A jury could decide whether a Butler County judge fired a magistrate for requesting Jewish holidays off and two Butler County prosecutors could be removed from the lawsuit if a federal magistrate’s recommendation is accepted in a federal case.
Kimberly Edelstein filed a $1 million lawsuit against Butler County Common Pleas Judge Greg Stephens, Prosecutor Mike Gmoser and Chief Assistant Prosecutor Dan Ferguson in 2017, claiming Stephens fired her for wanting to take off eight high holy days and that all three men said negative things about her that prevented her from securing another job.
U.S. Magistrate Judge Karen Litkovitz recently issued a 75-page recommendation, finding the claims against Gmoser and Ferguson should be dismissed and determining a jury should hear discrimination accusations against the judge.
Edelstein worked for Stephens after Judge Patricia Oney retired in early 2016. Edelstein told Stephens on July 28, 2016 she would need to take eight days off in October to observe Jewish high holy days.
Edelstein said Stephens reacted to her request by yelling, “Holy cow, eight days,” and he appeared to be angry, according to the recommendation by Litkovitz. She was fired four days later.
Stephens has argued he “terminated Edelstein after months of internal strife between Edelstein and other members of his personal staff, which created a negative and disruptive work environment,” although he said he never discussed this issue with her prior to her termination.

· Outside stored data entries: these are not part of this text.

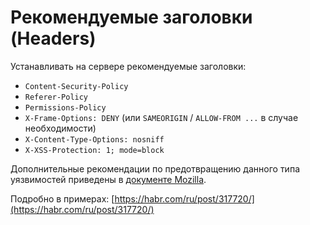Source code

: # Рекомендуемые заголовки (Headers)

Устанавливать на сервере рекомендуемые заголовки:

* `Content-Security-Policy`
* `Referer-Policy`
* `Permissions-Policy`
* `X-Frame-Options: DENY` (или `SAMEORIGIN` / `ALLOW-FROM ...` в случае необходимости)
* `X-Content-Type-Options: nosniff`
* `X-XSS-Protection: 1; mode=block`

Дополнительные рекомендации по предотвращению данного типа уязвимостей приведены в [документе Mozilla](https://infosec.mozilla.org/guidelines/web\_security).

Подробно в примерах: [https://habr.com/ru/post/317720/](https://habr.com/ru/post/317720/)

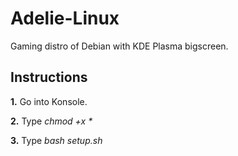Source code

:# Adelie-Linux
Gaming distro of Debian with KDE Plasma bigscreen.

## Instructions
<b>1.</b> Go into Konsole.

<b>2.</b> Type <i>chmod +x *</i>

<b>3.</b> Type <i>bash setup.sh</i>
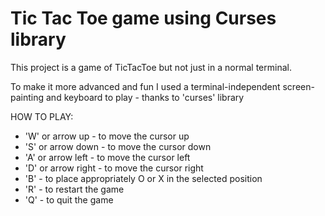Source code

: # Tic Tac Toe game using Curses library

This project is a game of TicTacToe but not just in a normal terminal.

To make it more advanced and fun I used a terminal-independent screen-painting and keyboard to play - thanks to 'curses' library

HOW TO PLAY:
- 'W' or arrow up - to move the cursor up
- 'S' or arrow down - to move the cursor down
- 'A' or arrow left - to move the cursor left
- 'D' or arrow right - to move the cursor right
- 'B' - to place appropriately O or X in the selected position
- 'R' - to restart the game
- 'Q' - to quit the game
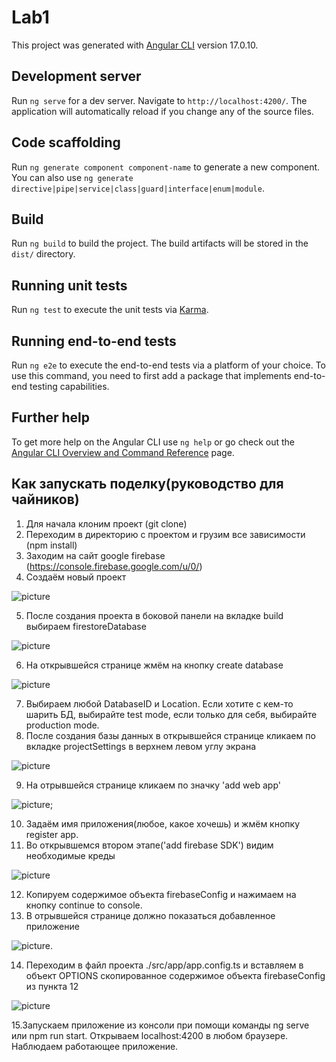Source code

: # Lab1

This project was generated with [Angular CLI](https://github.com/angular/angular-cli) version 17.0.10.

## Development server

Run `ng serve` for a dev server. Navigate to `http://localhost:4200/`. The application will automatically reload if you change any of the source files.

## Code scaffolding

Run `ng generate component component-name` to generate a new component. You can also use `ng generate directive|pipe|service|class|guard|interface|enum|module`.

## Build

Run `ng build` to build the project. The build artifacts will be stored in the `dist/` directory.

## Running unit tests

Run `ng test` to execute the unit tests via [Karma](https://karma-runner.github.io).

## Running end-to-end tests

Run `ng e2e` to execute the end-to-end tests via a platform of your choice. To use this command, you need to first add a package that implements end-to-end testing capabilities.

## Further help

To get more help on the Angular CLI use `ng help` or go check out the [Angular CLI Overview and Command Reference](https://angular.io/cli) page.

## Как запускать поделку(руководство для чайников)

1. Для начала клоним проект (git clone)
2. Переходим в директорию с проектом и грузим все зависимости  (npm install) 
3. Заходим на сайт google firebase (https://console.firebase.google.com/u/0/)
4. Создаём новый проект
 
![picture](./src/assets/images/gitLabCreateProj.png)

5. После создания проекта в боковой панели на вкладке build выбираем firestoreDatabase 

![picture](./src/assets/images/firestoreDatabase.png)

6. На открывшейся странице жмём на кнопку create database 

![picture](./src/assets/images/createDatabase.png)

7. Выбираем любой DatabaseID и Location. Если хотите с кем-то шарить БД, выбирайте test mode, если только для себя, выбирайте production mode.
8. После создания базы данных в открывшейся странице кликаем по вкладке projectSettings в верхнем левом углу экрана 

![picture](./src/assets/images/projectSettings.png) 

9. На отрывшейся странице кликаем по значку 'add web app' 

![picture](./src/assets/images/addWebApp.png);

10. Задаём имя приложения(любое, какое хочешь) и жмём кнопку register app.
11. Во открывшемся втором этапе('add firebase SDK') видим необходимые креды 

![picture](./src/assets/images/sdkCreds.png)

12. Копируем содержимое объекта firebaseConfig и нажимаем на кнопку continue to console.
13. В отрывшейся странице должно показаться добавленное приложение 

![picture](./src/assets/images/addedApp.png).

14. Переходим в файл проекта ./src/app/app.config.ts и вставляем в объект OPTIONS скопированное содержимое объекта firebaseConfig из пункта 12 

![picture](./src/assets/images/options.png)

15.Запускаем приложение из консоли при помощи команды ng serve или npm run start. Открываем localhost:4200 в любом браузере. Наблюдаем работающее приложение.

Litkovitz said the close time between the vacation request and the termination was suspect, which means a jury should decide the question. She said Edelstein produced evidence “which would allow a reasonable jury” to find Stephens’ decision “at least in part” was motivated by her request observe Jewish holidays.
Edelstein also claimed Stephens “stigmatized” her with the abrupt firing and made disparaging remarks about her within the legal community, destroying her ability to find another job. On that question, Litkovitz found in favor of Stephens, saying much of Edelstein’s evidence was unsubstantiated hearsay.

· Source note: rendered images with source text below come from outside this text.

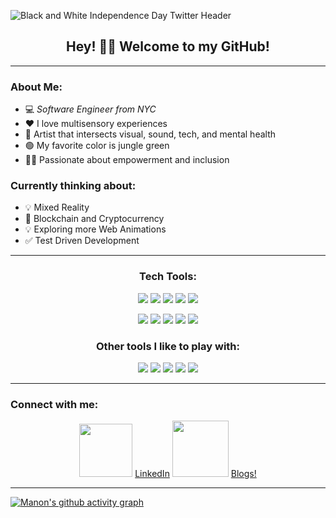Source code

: ![Black and White Independence Day Twitter Header](https://user-images.githubusercontent.com/61391413/117715337-1e8a4e00-b1a6-11eb-9583-db2de8284ff9.gif)

## <div align="center">Hey! 👋🏽    Welcome to my GitHub! </div>
***

### About Me:

* 💻 _Software Engineer from NYC_  </div>
* ❤️ I love multisensory experiences  
* 🎨 Artist that intersects visual, sound, tech, and mental health  
* 🟢 My favorite color is jungle green  
* ✊🏽 Passionate about empowerment and inclusion



### Currently thinking about:

* 💡 Mixed Reality  
* 🔑 Blockchain and Cryptocurrency  
* 💡 Exploring more Web Animations  
* ✅ Test Driven Development 

***

### <div align="center"> Tech Tools: </div>



<div align="center"> 
  
![](https://img.shields.io/badge/JavaScript-informational?style=flat&logo=<LOGO_NAME>&logoColor=black&color=black&logoWidth=40) 
![](https://img.shields.io/badge/React-informational?style=flat&logo=<LOGO_NAME>&logoColor=black&color=mediumgreen)
![](https://img.shields.io/badge/Rails-informational?style=flat&logo=<LOGO_NAME>&logoColor=black&color=magenta)
![](https://img.shields.io/badge/Ruby-informational?style=flat&logo=<LOGO_NAME>&logoColor=black&color=mediumgreen)
![](https://img.shields.io/badge/HTML-informational?style=flat&logo=<LOGO_NAME>&logoColor=black&color=black) </div>

<div align="center"> 
  
![](https://img.shields.io/badge/CSS-informational?style=flat&logo=<LOGO_NAME>&logoColor=black&color=magenta)
![](https://img.shields.io/badge/SemanticUI-informational?style=flat&logo=<LOGO_NAME>&logoColor=black&color=black)
![](https://img.shields.io/badge/PostgresQL-informational?style=flat&logo=<LOGO_NAME>&logoColor=black&color=mediumgreen)
![](https://img.shields.io/badge/ActiveRecord-informational?style=flat&logo=<LOGO_NAME>&logoColor=black&color=black)
![](https://img.shields.io/badge/MVC-informational?style=flat&logo=<LOGO_NAME>&logoColor=black&color=magenta) </div>




### <div align="center">  Other tools I like to play with: </div>



<div align="center"> 
  
![](https://img.shields.io/badge/AdobePremierePro-informational?style=flat&logo=<LOGO_NAME>&logoColor=black&color=black)
![](https://img.shields.io/badge/AdobeAfterEffects-informational?style=flat&logo=<LOGO_NAME>&logoColor=black&color=darkblue)
![](https://img.shields.io/badge/Audacity-informational?style=flat&logo=<LOGO_NAME>&logoColor=black&color=red)
![](https://img.shields.io/badge/Ableton9-informational?style=flat&logo=<LOGO_NAME>&logoColor=black&color=darkblue)
![](https://img.shields.io/badge/ProTools-informational?style=flat&logo=<LOGO_NAME>&logoColor=black&color=black) </div>



***

### Connect with me:


<div align="center"> 
 
<img src="https://user-images.githubusercontent.com/61391413/117747942-1699d080-b1dd-11eb-9907-565e387b0f50.png" height="85" width="85" /> [LinkedIn](https://www.linkedin.com/in/manon-sainton-7830b01ab/) 
<img src="https://user-images.githubusercontent.com/61391413/117748085-62e51080-b1dd-11eb-809e-edbec0b6616c.png" height="90" width="90" /> [Blogs!](https://mcasimirian.medium.com/) </div>


*** 

[![Manon's github activity graph](https://activity-graph.herokuapp.com/graph?username=Ginger-Mano&theme=react-dark)](https://github.com/Ginger-Mano/github-readme-activity-graph)
<!--
**Ginger-Mano/Ginger-Mano** is a ✨ _special_ ✨ repository because its `README.md` (this file) appears on your GitHub profile.

Here are some ideas to get you started:

- 🔭 I’m currently working on ...
- 🌱 I’m currently learning ...
- 👯 I’m looking to collaborate on ...
- 🤔 I’m looking for help with ...
- 💬 Ask me about ...
- 📫 How to reach me: ...
- 😄 Pronouns: ...
- ⚡ Fun fact: ...
-->
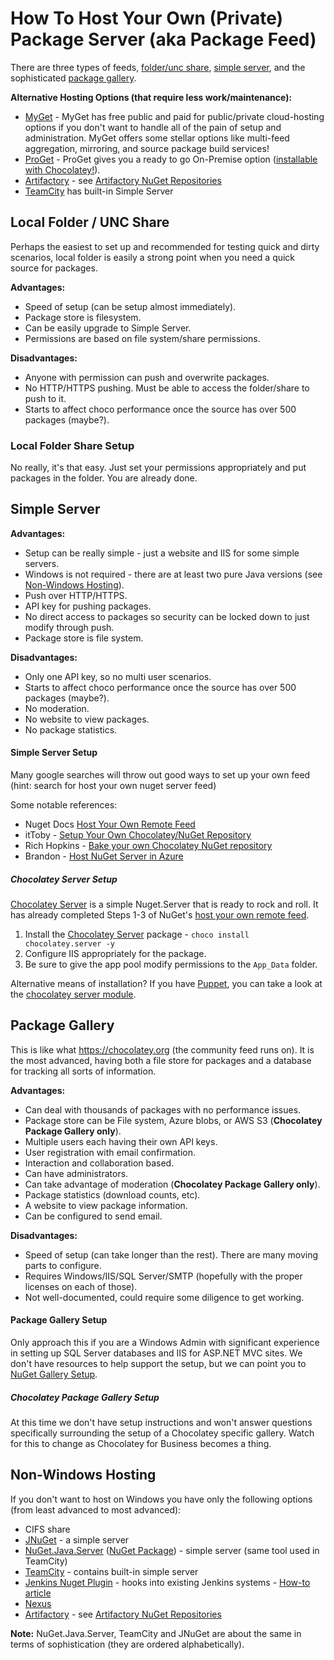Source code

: # How To Host Your Own (Private) Package Server (aka Package Feed)

There are three types of feeds, [folder/unc share](#local-folder--unc-share), [simple server](#simple-server), and the sophisticated [package gallery](#package-gallery). 

**Alternative Hosting Options (that require less work/maintenance):**
* [MyGet](https://www.myget.org/) - MyGet has free public and paid for public/private cloud-hosting options if you don't want to handle all of the pain of setup and administration. MyGet offers some stellar options like multi-feed aggregation, mirroring, and source package build services!
* [ProGet](http://inedo.com/proget/overview) - ProGet gives you a ready to go On-Premise option ([installable with Chocolatey!](https://chocolatey.org/packages/proget)).
* [Artifactory](http://www.jfrog.com/open-source/) - see [Artifactory NuGet Repositories](http://www.jfrog.com/confluence/display/RTF/NuGet+Repositories)
* [TeamCity](https://www.jetbrains.com/teamcity/) has built-in Simple Server

## Local Folder / UNC Share
Perhaps the easiest to set up and recommended for testing quick and dirty scenarios, local folder is easily a strong point when you need a quick source for packages.

**Advantages:**
* Speed of setup (can be setup almost immediately).
* Package store is filesystem.
* Can be easily upgrade to Simple Server.
* Permissions are based on file system/share permissions.

**Disadvantages:**
* Anyone with permission can push and overwrite packages.
* No HTTP/HTTPS pushing. Must be able to access the folder/share to push to it. 
* Starts to affect choco performance once the source has over 500 packages (maybe?).

### Local Folder Share Setup

No really, it's that easy. Just set your permissions appropriately and put packages in the folder. You are already done.

## Simple Server

**Advantages:**
* Setup can be really simple - just a website and IIS for some simple servers.
* Windows is not required - there are at least two pure Java versions (see [Non-Windows Hosting](#non-windows-hosting)).
* Push over HTTP/HTTPS.
* API key for pushing packages.
* No direct access to packages so security can be locked down to just modify through push.
* Package store is file system.

**Disadvantages:**
* Only one API key, so no multi user scenarios.
* Starts to affect choco performance once the source has over 500 packages (maybe?).
* No moderation.
* No website to view packages.
* No package statistics.

#### Simple Server Setup

Many google searches will throw out good ways to set up your own feed (hint: search for host your own nuget server feed)

Some notable references:
 * Nuget Docs [Host Your Own Remote Feed](https://docs.nuget.org/Create/Hosting-Your-Own-NuGet-Feeds#creating-remote-feeds)
 * itToby - [Setup Your Own Chocolatey/NuGet Repository](http://blog.ittoby.com/2014/07/setup-your-own-chocoloateynuget.html)
 * Rich Hopkins - [Bake your own Chocolatey NuGet repository](https://souladin.wordpress.com/2014/12/05/bake-your-own-chocolatey-nuget-repository/)
 * Brandon - [Host NuGet Server in Azure](http://netitude.bc3tech.net/2015/01/07/create-your-own-hosted-nuget-server-in-azure/)

##### Chocolatey Server Setup
[Chocolatey Server](https://chocolatey.org/packages/chocolatey.server) is a simple Nuget.Server that is ready to rock and roll. It has already completed Steps 1-3 of NuGet's [host your own remote feed](https://docs.nuget.org/Create/Hosting-Your-Own-NuGet-Feeds#creating-remote-feeds).

 1. Install the [Chocolatey Server](https://chocolatey.org/packages/chocolatey.server) package - `choco install chocolatey.server -y`
 1. Configure IIS appropriately for the package.
 1. Be sure to give the app pool modify permissions to the `App_Data` folder.

Alternative means of installation? If you have [Puppet](https://docs.puppetlabs.com/puppet/), you can take a look at the [chocolatey server module](https://forge.puppetlabs.com/chocolatey/chocolatey_server). 

## Package Gallery
This is like what https://chocolatey.org (the community feed runs on). It is the most advanced, having both a file store for packages and a database for tracking all sorts of information.

**Advantages:**
* Can deal with thousands of packages with no performance issues.
* Package store can be File system, Azure blobs, or AWS S3 (**Chocolatey Package Gallery only**).
* Multiple users each having their own API keys.
* User registration with email confirmation.
* Interaction and collaboration based. 
* Can have administrators.
* Can take advantage of moderation (**Chocolatey Package Gallery only**).
* Package statistics (download counts, etc).
* A website to view package information.
* Can be configured to send email.

**Disadvantages:**
* Speed of setup (can take longer than the rest). There are many moving parts to configure.
* Requires Windows/IIS/SQL Server/SMTP (hopefully with the proper licenses on each of those).
* Not well-documented, could require some diligence to get working.

#### Package Gallery Setup
Only approach this if you are a Windows Admin with significant experience in setting up SQL Server databases and IIS for ASP.NET MVC sites. We don't have resources to help support the setup, but we can point you to [NuGet Gallery Setup](https://github.com/NuGet/NuGetGallery/wiki/Hosting-the-NuGet-Gallery-Locally-in-IIS).

##### Chocolatey Package Gallery Setup

At this time we don't have setup instructions and won't answer questions specifically surrounding the setup of a Chocolatey specific gallery. Watch for this to change as Chocolatey for Business becomes a thing.

## Non-Windows Hosting
If you don't want to host on Windows you have only the following options (from least advanced to most advanced):
* CIFS share
* [JNuGet](https://bitbucket.org/aristar/jnuget/wiki/Home) - a simple server
* [NuGet.Java.Server](http://blog.jonnyzzz.name/2012/03/nuget-server-in-pure-java.html) ([NuGet Package](https://www.nuget.org/packages/NuGet.Java.Server)) - simple server (same tool used in TeamCity)
* [TeamCity](https://www.jetbrains.com/teamcity/) - contains built-in simple server
* [Jenkins Nuget Plugin](https://wiki.jenkins-ci.org/display/JENKINS/Nuget+Plugin) - hooks into existing Jenkins systems - [How-to article](http://automatetheplanet.com/integrate-jenkins-msbuild-nuget/)
* [Nexus](https://books.sonatype.com/nexus-book/reference/nuget-nuget_proxy_repositories.html)
* [Artifactory](http://www.jfrog.com/open-source/) - see [Artifactory NuGet Repositories](http://www.jfrog.com/confluence/display/RTF/NuGet+Repositories)


**Note:** NuGet.Java.Server, TeamCity and JNuGet are about the same in terms of sophistication (they are ordered alphabetically).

The prosecutors were includedin the lawsuit because of their alleged actions related to Edelstein’s next job as an assistant Wood County prosecutor. She claims Ferguson said of her that “she’s horrible” and harmed her reputation, and she claims Gmoser caused her to lose that Wood County prosecutor position because of his comments. Litkovitz disagreed.
Edelstein said after Gmoser gave his opinion about Edelstein’s work to Wood County Prosecutor Paul Dobson, a friend of Gmoser’s, Dobson forced her to resign.

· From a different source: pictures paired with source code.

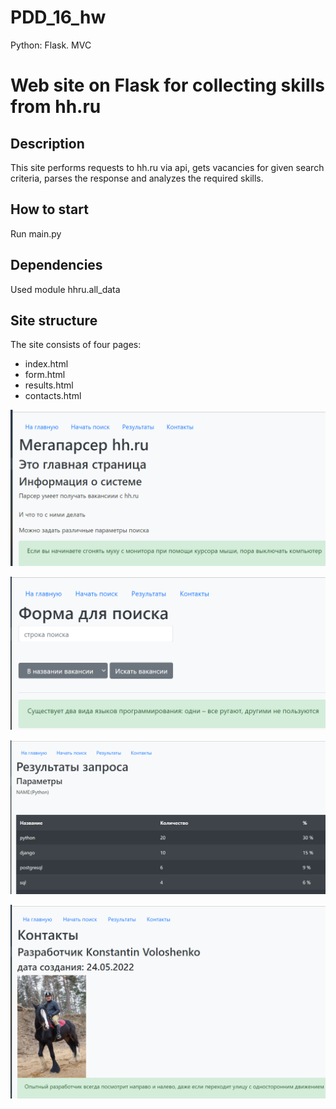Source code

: # PDD_16_hw
Python: Flask. MVC
# Web site on Flask for collecting skills from hh.ru
## Description
This site performs requests to hh.ru via api, gets vacancies for given search criteria, parses the response and analyzes the required skills.
## How to start
Run main.py
## Dependencies
Used module hhru.all_data
## Site structure
The site consists of four pages:
* index.html
* form.html
* results.html
* contacts.html

![img.png](img.png)

![img_1.png](img_1.png)

![img_2.png](img_2.png)

![img_3.png](img_3.png)
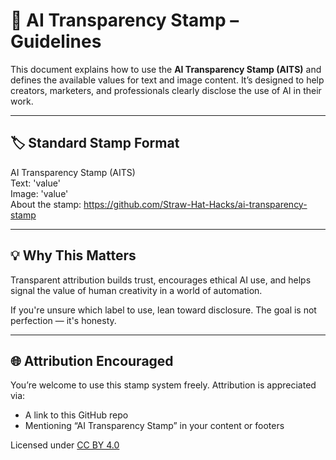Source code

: # 🧾 AI Transparency Stamp – Guidelines

This document explains how to use the **AI Transparency Stamp (AITS)** and defines the available values for text and image content. It’s designed to help creators, marketers, and professionals clearly disclose the use of AI in their work.

---

## 🏷️ Standard Stamp Format

AI Transparency Stamp (AITS)  
Text: 'value'  
Image: 'value'    
About the stamp: https://github.com/Straw-Hat-Hacks/ai-transparency-stamp


---

## 💡 Why This Matters

Transparent attribution builds trust, encourages ethical AI use, and helps signal the value of human creativity in a world of automation.

If you're unsure which label to use, lean toward disclosure. The goal is not perfection — it's honesty.

---

## 🌐 Attribution Encouraged

You’re welcome to use this stamp system freely. Attribution is appreciated via:

- A link to this GitHub repo
- Mentioning “AI Transparency Stamp” in your content or footers

Licensed under [CC BY 4.0](LICENSE)


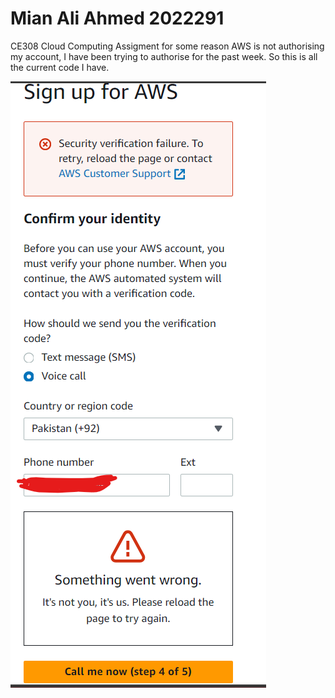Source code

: # Mian Ali Ahmed 2022291

CE308 Cloud Computing Assigment
for some reason AWS is not authorising my account, I have been trying to authorise for the past week.
So this is all the current code I have. 

![AWS account Security](image.png)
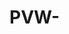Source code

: # PVW-<XXXX> <TITLE>

<Rationale and/or important implementation decisions>

## Review checklist

As a developer I declare that:

- [ ] This MR is implemented according to the specifications as described in: (PVW-{XXXX} | CAP-{XXXX})
    - [ ] Approved by reviewer
        - verification date: {DD-MM-YYYY}
- [ ] This MR implements all tests as specified in: (PVW-{XXXX} | CAP-{XXXX})
    - [ ] Approved by reviewer
- [ ] The specifications are updated according to any potential insights that came to light during development
    - [ ] Approved by reviewer
- [ ] All relevant documentation impacted by the changes in this MR is updated correctly
    - [ ] Approved by reviewer
- [ ] This MR does not contain commits with code or commit messages that contain any of the following
    - Personal information
    - Copyrighted files or data
    - Secrets or internal identifiers such as hostnames, project IDs, etc
    - Sensitive internal details that are not yet ready for publication
    - Other unexpected, strange or inappropriate things
    - [ ] Approved by reviewer
- [ ] Relevant input for the Release Notes is documented in the "Additional information" field of Jira ticket PVW-{XXXX}, think of:
    - API changes
    - Configuration changes
    - Upgrade instructions
    - [ ] Approved by reviewer
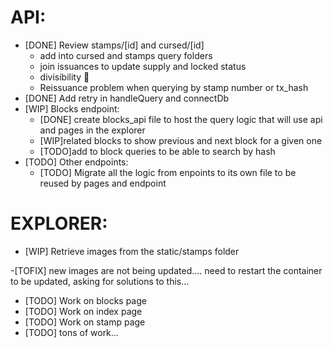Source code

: # API:

- [DONE] Review stamps/[id] and cursed/[id]
  - add into cursed and stamps query folders
  - join issuances to update supply and locked status
  - divisibility 🤯
  - Reissuance problem when querying by stamp number or tx_hash
- [DONE] Add retry in handleQuery and connectDb
- [WIP] Blocks endpoint:
  - [DONE] create blocks_api file to host the query logic that will use api and
    pages in the explorer
  - [WIP]related blocks to show previous and next block for a given one
  - [TODO]add to block queries to be able to search by hash
- [TODO] Other endpoints:
  - [TODO] Migrate all the logic from enpoints to its own file to be reused by
    pages and endpoint

# EXPLORER:

- [WIP] Retrieve images from the static/stamps folder

-[TOFIX] new images are not being updated.... need to restart the container to
be updated, asking for solutions to this...

- [TODO] Work on blocks page
- [TODO] Work on index page
- [TODO] Work on stamp page
- [TODO] tons of work...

“The act of Gmoser calling the employer of the person who sued him was at the very least reckless, and at most done with malice and ill will or revenge,” Edelstein wrote in one of her many court filings. “Clearly, an angry call to a colleague about a colleague’s employee would likely result in termination of that employee.”
Gmoser called Dobson after Edelstein filed the lawsuit to find out how Edelstein knew what he had said about her work. Litkovitz revealed Edelstein found a handwritten note by Dobson in a file of paperwork she was given during the hiring process in Wood County that mentioned the “horrible” remark.
Litkovitz found Gmoser did nothing wrong.
“Plaintiff has offered no evidence that the statements were false or morally stigmatizing in any sense,” she wrote.
Gmoser told the Journal-News that U.S. District Court Judge Michael R. Barrett will have to review and confirm the magistrate judge’s work before he and Ferguson are removed from the case.
“I appreciate the recommendation and I am looking forward to the completion of this case,” he said. “I appreciate the detail the magistrate judge took and the time the magistrate judge took to do the work of the court.”
Barrett has dismissed 12 of the 21 claims Edelstein filed against the three men, including one that declared the county’s vacation policy unlawful.
Edelstein could not be reached for comment.